Incidentally, we use Xen and are rolling out DRBD for disk-level
mirroring. Xen makes life so much easier... you simply migrate the live
machine to another bit of hardware in the event of a fault or
maintenance requirements and the performance is near native. It also
means that if you need to do heavy handed load balancing you can, but
best of all, you can create and test a Xen installation, then use it as
the source of clones... so that you are absolutely guaranteed that the
machine you have tested is the set of machines that you roll out. That
alone is worth running all production machines in Xen. Money simply
cannot put a value on that peace of mind.
Brad
Devrim GUNDUZ wrote:
Hi,
On Tue, 2006-02-07 at 18:09 -0500, Colin Freas wrote:
My argument is we should use the latest stable version of Postgres.
His take is we ought to use the latest version provided by Red Hat.
(This is for a set of Red Hat Enterprise boxes.)
AFAIK, if you want support from Red Hat, you have to use the packages
provided by Red Hat. If you use any 3rd party or unsupported packages,
they won't support your system. So it depends on you.
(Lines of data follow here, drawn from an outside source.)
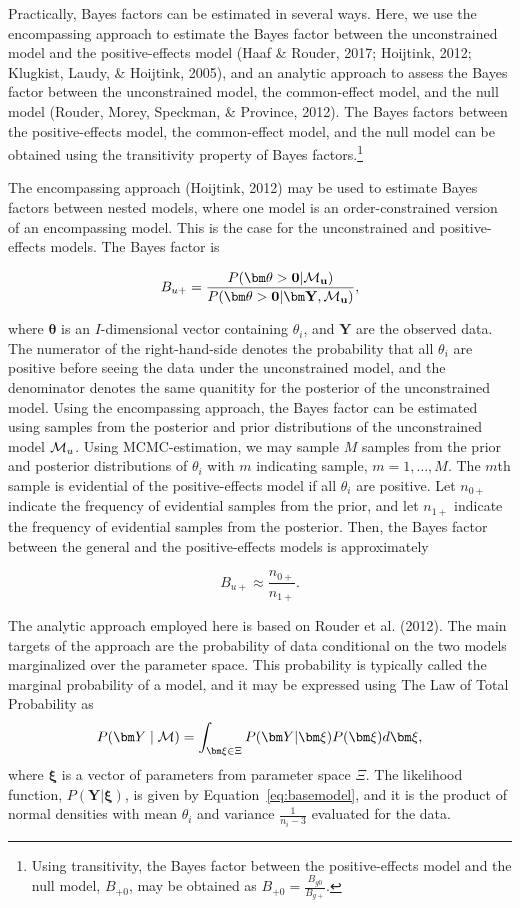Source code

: \documentclass[english,,man]{apa6}
\begin{document}
Practically, Bayes factors can be estimated in several ways. Here, we use the encompassing approach to estimate the Bayes factor between the unconstrained model and the positive-effects model (Haaf \& Rouder, 2017; Hoijtink, 2012; Klugkist, Laudy, \& Hoijtink, 2005), and an analytic approach to assess the Bayes factor between the unconstrained model, the common-effect model, and the null model (Rouder, Morey, Speckman, \& Province, 2012). The Bayes factors between the positive-effects model, the common-effect model, and the null model can be obtained using the transitivity property of Bayes factors.\footnote{Using transitivity, the Bayes factor between the positive-effects model and the null model, \(B_{+0}\), may be obtained as \(B_{+0} = \frac{B_{g0}}{B_{g+}}\).}

The encompassing approach (Hoijtink, 2012) may be used to estimate Bayes factors between nested models, where one model is an order-constrained version of an encompassing model. This is the case for the unconstrained and positive-effects models. The Bayes factor is

\[
B_{u+} = \frac{P(\bm \theta> \bf0 | {\cal M}_u)}{P(\bm \theta> \bf0 | \bm Y, {\cal M}_u)},
\]

where \(\bm \theta\) is an \(I\)-dimensional vector containing \(\theta_i\), and \(\bm Y\) are the observed data. The numerator of the right-hand-side denotes the probability that all \(\theta_i\) are positive before seeing the data under the unconstrained model, and the denominator denotes the same quanitity for the posterior of the unconstrained model. Using the encompassing approach, the Bayes factor can be estimated using samples from the posterior and prior distributions of the unconstrained model \({\cal M}_u\). Using MCMC-estimation, we may sample \(M\) samples from the prior and posterior distributions of \(\theta_i\) with \(m\) indicating sample, \(m = 1, \ldots, M\). The \(m\)th sample is evidential of the positive-effects model if all \(\theta_i\) are positive. Let \(n_{0+}\) indicate the frequency of evidential samples from the prior, and let \(n_{1+}\) indicate the frequency of evidential samples from the posterior. Then, the Bayes factor between the general and the positive-effects models is approximately

\[
B_{u+} \approx \frac{n_{0+}}{n_{1+}}.
\]

The analytic approach employed here is based on Rouder et al. (2012). The main targets of the approach are the probability of data conditional on the two models marginalized over the parameter space. This probability is typically called the marginal probability of a model, and it may be expressed using The Law of Total Probability as
\begin{equation} \label{eq:bfInt}
P(\bm Y\mid {\cal M}) = \int_{\bm \xi\in \Xi} P(\bm Y|\bm \xi)P(\bm \xi)d\bm \xi,
\end{equation}
where \(\bm \xi\) is a vector of parameters from parameter space \(\Xi\). The likelihood function, \(P(\bm Y|\bm \xi)\), is given by Equation~\eqref{eq:basemodel}, and it is the product of normal densities with mean \(\theta_i\) and variance \(\frac{1}{n_i - 3}\) evaluated for the data.
\end{document}
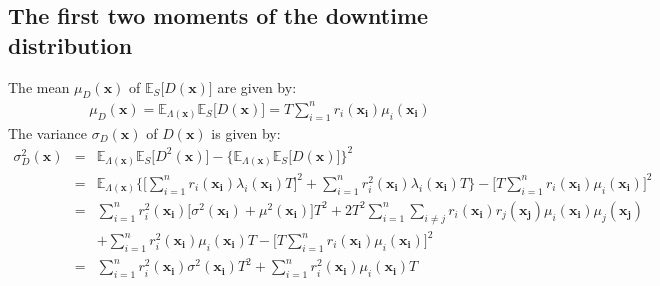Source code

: \documentclass[preprint,12pt]{elsarticle}
\begin{document}
\subsection{The first two moments of the downtime distribution}
The mean $\mu_{D}(\boldsymbol{x})$ of $\mathbb{E}_{S}\bigg[D(\boldsymbol{x})\bigg]$ are given by:
\begin{eqnarray}
\mu_{D}(\boldsymbol{x})=\mathbb{E}_{\Lambda(\boldsymbol{x})}\mathbb{E}_{S} \bigg[D(\boldsymbol{x}) \bigg]=T\sum_{i=1}^{n}{r_{i}(\boldsymbol{x_i})\mu_{i}(\boldsymbol{x_i})}
\label{muD}
\end{eqnarray}
The variance $\sigma_{D}(\boldsymbol{x})$ of $D(\boldsymbol{x})$ is given by:
\begin{eqnarray}
\sigma^{2}_{D}(\boldsymbol{x})&=&\mathbb{E}_{\Lambda(\boldsymbol{x})}\mathbb{E}_{S} \bigg[D^{2}(\boldsymbol{x}) \bigg]- \bigg\{\mathbb{E}_{\Lambda(\boldsymbol{x})}\mathbb{E}_{S}\bigg[D(\boldsymbol{x}) \bigg] \bigg\}^{2} \nonumber\\
&=& \mathbb{E}_{\Lambda(\boldsymbol{x})}\bigg\{\bigg[\sum_{i=1}^{n}{r_{i}(\boldsymbol{x_{i}})\lambda_{i}(\boldsymbol{x_{i}})T}\bigg]^{2} +\sum_{i=1}^{n}{r_{i}^{2}(\boldsymbol{x_{i}})\lambda_{i}(\boldsymbol{x_{i}})T} \bigg\}-\bigg[T\sum_{i=1}^{n}{r_{i}(\boldsymbol{x_i})\mu_{i}(\boldsymbol{x_i})}\bigg]^{2}\nonumber\\
&=& \sum_{i=1}^{n}{r_{i}^{2}(\boldsymbol{x_{i}})\bigg[\sigma^{2}(\boldsymbol{x_{i}})+\mu^{2}(\boldsymbol{x_{i}})\bigg]T^{2}}+2T^{2}\sum_{i=1}^{n}\sum_{i\ne j}{r_{i}(\boldsymbol{x_{i}})r_{j}(\boldsymbol{x_{j}})\mu_{i}(\boldsymbol{x_{i}})\mu_{j}(\boldsymbol{x_{j}})} \nonumber\\
&& +\sum_{i=1}^{n}{r_{i}^{2}(\boldsymbol{x_{i}})\mu_{i}(\boldsymbol{x_{i}})T} - \bigg[T\sum_{i=1}^{n}{r_{i}(\boldsymbol{x_i})\mu_{i}(\boldsymbol{x_i})}\bigg]^{2} \nonumber\\
&=&\sum_{i=1}^{n}{r_{i}^{2}(\boldsymbol{x_{i}})\sigma^{2}(\boldsymbol{x_{i}})T^{2}}+\sum_{i=1}^{n}{r_{i}^{2}(\boldsymbol{x_{i}})\mu_{i}(\boldsymbol{x_{i}})T}
\end{eqnarray}
\end{document}
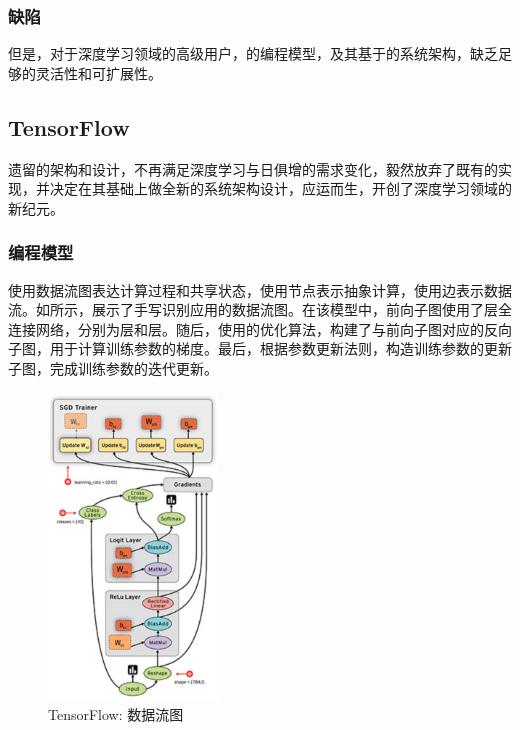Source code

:\begin{content}
\subsubsection{缺陷}

但是，对于深度学习领域的高级用户，的编程模型，及其基于的系统架构，缺乏足够的灵活性和可扩展性。

\begin{enum}
\end{enum}

\subsection{TensorFlow}

遗留的架构和设计，不再满足深度学习与日俱增的需求变化，毅然放弃了既有的实现，并决定在其基础上做全新的系统架构设计，应运而生，开创了深度学习领域的新纪元。

\subsubsection{编程模型}

使用数据流图表达计算过程和共享状态，使用节点表示抽象计算，使用边表示数据流。如所示，展示了手写识别应用的数据流图。在该模型中，前向子图使用了层全连接网络，分别为层和层。随后，使用的优化算法，构建了与前向子图对应的反向子图，用于计算训练参数的梯度。最后，根据参数更新法则，构造训练参数的更新子图，完成训练参数的迭代更新。

\begin{figure}[H]
\centering
\includegraphics[width=0.4\textwidth]{figures/tf-dataflow.png}
\caption{TensorFlow: 数据流图}
 \label{fig:tf-dataflow}
\end{figure}


\end{content}
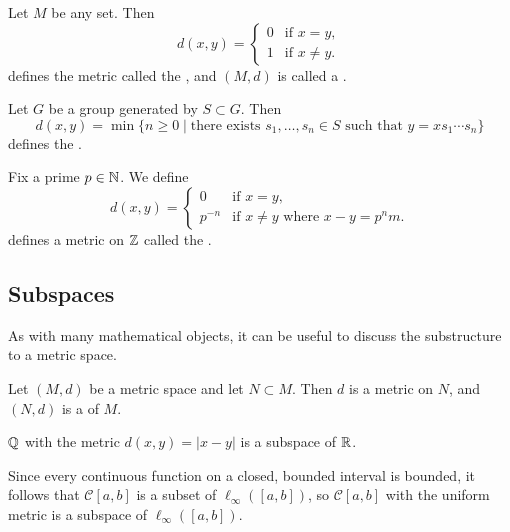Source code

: \documentclass[a4paper]{scrartcl}
\begin{document}
\begin{example}
Let $M$ be any set. Then
$$
d(x, y) = \begin{cases}
    0 &\mbox{if } x = y, \\
    1 &\mbox{if } x \neq y.
   \end{cases}
$$
defines the metric called the , and $(M, d)$ is called a .
\end{example}

\begin{example}
    Let $G$ be a group generated by $S \subset G$. Then
    $$
    d(x, y) = \min \{n \geq 0 \mid \text{there exists } s_1, \dots, s_n \in S \text{ such that } y = x s_1 \cdots s_n \}
    $$
    defines the .
\end{example}

\begin{example}
    Fix a prime $p \in \mathbb{N}$. We define
    $$
    d(x, y) = \begin{cases}
        0 &\mbox{if } x = y, \\
        p^{-n} &\mbox{if } x \neq y \text{ where }x - y = p^n m.
       \end{cases}
    $$
    defines a metric on $\mathbb{Z}$ called the .
\end{example}

\subsection{Subspaces}

As with many mathematical objects, it can be useful to discuss the substructure to a metric space.

\begin{definition}[Subspace]
    Let $(M, d)$ be a metric space and let $N \subset M$. Then $d$ is a metric on $N$, and $(N, d)$ is a  of $M$.    
\end{definition}

\begin{example}[$\Q$ is a subspace of $\R$]
$\Q$ with the metric $d(x, y) = |x - y|$ is a subspace of $\R$.   
\end{example}

\begin{example}
    Since every continuous function on a closed, bounded interval is bounded, it follows that $\mathcal{C}[a, b]$ is a subset of $\ell_{\infty}([a, b])$, so $\mathcal{C}[a, b]$ with the uniform metric is a subspace of $\ell_{\infty}([a, b])$.
\end{example}
\end{document}

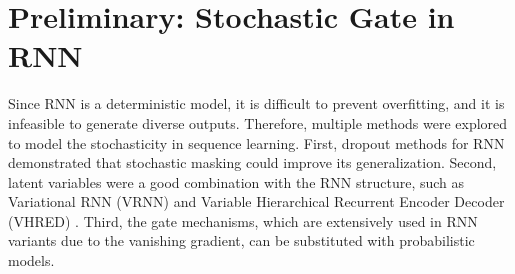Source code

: \documentclass[letterpaper]{article} %
\begin{document}

\section{Preliminary: Stochastic Gate in RNN}
Since RNN is a deterministic model, it is difficult to prevent overfitting, and it is infeasible to generate diverse outputs. Therefore, multiple methods were explored to model the stochasticity in sequence learning. First, dropout methods for RNN \cite{gal2016theoretically,DBLP:journals/corr/abs-1904-09816} demonstrated that stochastic masking could improve its generalization. Second, latent variables were a good combination with the RNN structure, such as Variational RNN (VRNN) \cite{chung2015recurrent} and Variable Hierarchical Recurrent Encoder Decoder (VHRED) \cite{serban2017hierarchical}. Third, the gate mechanisms, which are extensively used in RNN variants due to the vanishing gradient, can be substituted with probabilistic models.
\end{document}
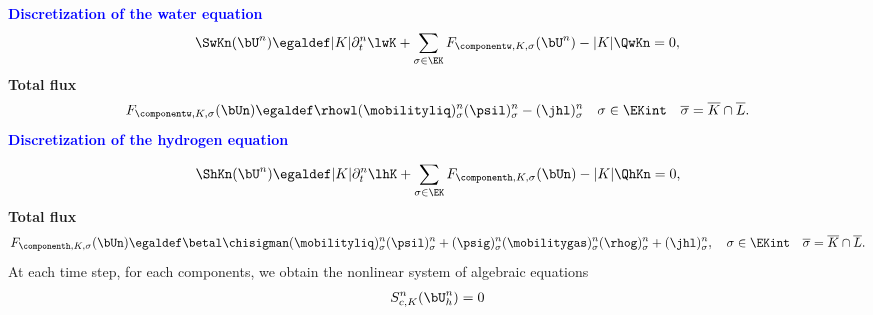 \documentclass[10 pt]{beamer}
\begin{document}
\begin{frame}
\textcolor{blue}{\textbf{Discretization of the water equation}}
\begin{equation*}
\SwKn(\bU^n) \egaldef |K| \partial_t^n \lwK  + \sum_{\sigma \in \EK} {F}_{\componentw,K,\sigma}(\bU^{n})- |K|\QwKn = 0,
\end{equation*}
\textcolor{cadmiumgreen}{\textbf{Total flux}}
\begin{equation*}
{F}_{\componentw,K,\sigma}(\bUn) \egaldef \rhowl (\mobilityliq)_{\sigma}^{n} (\psil)_{\sigma}^{n} - (\jhl)_{\sigma}^{n} \quad \sigma \in \EKint \quad \overline{\sigma} = \overline{K} \cap \overline{L}.
\end{equation*}
\pause
\textcolor{blue}{\textbf{Discretization of the hydrogen equation}}

\begin{equation*} 
\ShKn(\bU^n)\egaldef |K| \partial_t^n \lhK + \sum_{\sigma \in \EK} {F}_{\componenth,K,\sigma}(\bUn) - |K| \QhKn = 0,
\label{eq:mass:conservation:equation:hydrogen:green:formula}
\end{equation*}
\textcolor{cadmiumgreen}{\textbf{Total flux}}
\begin{equation*}
\label{eq:total:flux:across:sigma:hydrogen:component}
 {F}_{\componenth,K,\sigma}(\bUn) \egaldef \betal \chisigman (\mobilityliq)_{\sigma}^{n} (\psil)_{\sigma}^{n} + (\psig)_{\sigma}^{n} (\mobilitygas)_{\sigma}^{n} (\rhog)_{\sigma}^{n} + (\jhl)_{\sigma}^{n} , \quad \sigma \in \EKint \quad \overline{\sigma} = \overline{K} \cap \overline{L}.
\end{equation*}
\pause
At each time step, for each components, we obtain the nonlinear system of algebraic equations
\begin{equation*}
S_{c,K}^n(\bU_h^n)=0
\end{equation*}
\end{frame}
\end{document}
We provide RPMs for RHEL boxes:
http://www.postgresql.org/ftp/binary/
Also Command Prompt announced a PostgreSQL distribution that has RPMs
for RHEL 3 and 4:
http://www.mammothpostgresql.org/
One point of contention in this argument seems to be the notion that
Red Hat ports security fixes to older versions, even if it has to do
this itself. I don't necessarily believe that this happens. That is,
imagine that there's some fix that makes it into the 8.x branch. For
whatever reason, this doesn't go into 7.x. Red Hat is still using the
7.x branch, so it undertakes to do this work itself. Does that sort
of thing really happen?
Red Hat is still using 7.X in RHEL because 8.0 was very fresh when RHEL
4 was released and I think they thought that it is not tested enough for
Enterprise Linux.
Also, Red Hat does not update to new major version via up2date. This is
their policy that I strongly support.
Is there a general performance improvement from 7 to 8? What about
reliability improvements?
Sure. 8.0 was a revolutinary step.
For how long is the 7.x branch going to be under maintenance and
development (by the community, not be Red Hat)? Is there even a time
frame?
7.2 is now unsupported. Since Red Hat uses 7.3 in RHEL3, they (and so
Tom Lane, core developer of PostgreSQL) will continue supporting it.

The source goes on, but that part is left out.